_What needs to be done_: What is needed here is every line of the records that includes "Ammar".

_Data_:
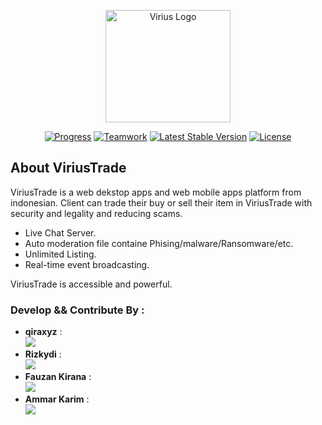 <p align="center"><a href="https://virius.eu.org" target="_blank"><img src="https://i.ibb.co/gt8XvvN/logo-viriustrade.png" width="200" height="180" alt="Virius Logo"></a></p>

<p align="center">
<a href="https://github.com/qiraxyz/viriustrade/blob/main/README.md"><img src="https://img.shields.io/badge/status-progress-brightgreen" alt="Progress"></a>
<a href="https://github.com/qiraxyz/viriustrade"><img src="https://img.shields.io/badge/teamwork-4-red" alt="Teamwork"></a>
<a href="https://github.com/qiraxyz/viriustrade/releases"><img src="https://img.shields.io/badge/version-1.0.1-blue" alt="Latest Stable Version"></a>
<a href="https://github.com/qiraxyz/viriustrade/blob/main/LICENSE"><img src="https://img.shields.io/badge/license-Apache%202.0-green" alt="License"></a>
</p>

## About ViriusTrade

ViriusTrade is a web dekstop apps and web mobile apps platform from indonesian. Client can trade their buy or sell their item in ViriusTrade with security and legality and reducing scams. 

- Live Chat Server.
- Auto moderation file containe Phising/malware/Ransomware/etc.
- Unlimited Listing.
- Real-time event broadcasting.

ViriusTrade is accessible and powerful.



### Develop && Contribute By :

- **qiraxyz** : <br>
<a href="https://github.com/qiraxyz"><img src="https://img.shields.io/badge/qiraxyz-leader-brightgreen"></a>
- **Rizkydi** : <br> 
**<a href="https://github.com/rizkydi"><img src="https://img.shields.io/badge/rizkydi-front--end-blue"></a>**
- **Fauzan Kirana** : <br>
**<a href="https://github.com/fauzankirana"><img src="https://img.shields.io/badge/fauzankir-database-orange"></a>**
- **Ammar Karim** : <br>
**<a href="https://github.com/Kars12347"><img src="https://img.shields.io/badge/Ammar-mock--up-yellow"></a>**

_Exercise answer_:
- **Ammar Karim** : <br>
**<a href="https://github.com/Kars12347"><img src="https://img.shields.io/badge/Ammar-mock--up-yellow"></a>**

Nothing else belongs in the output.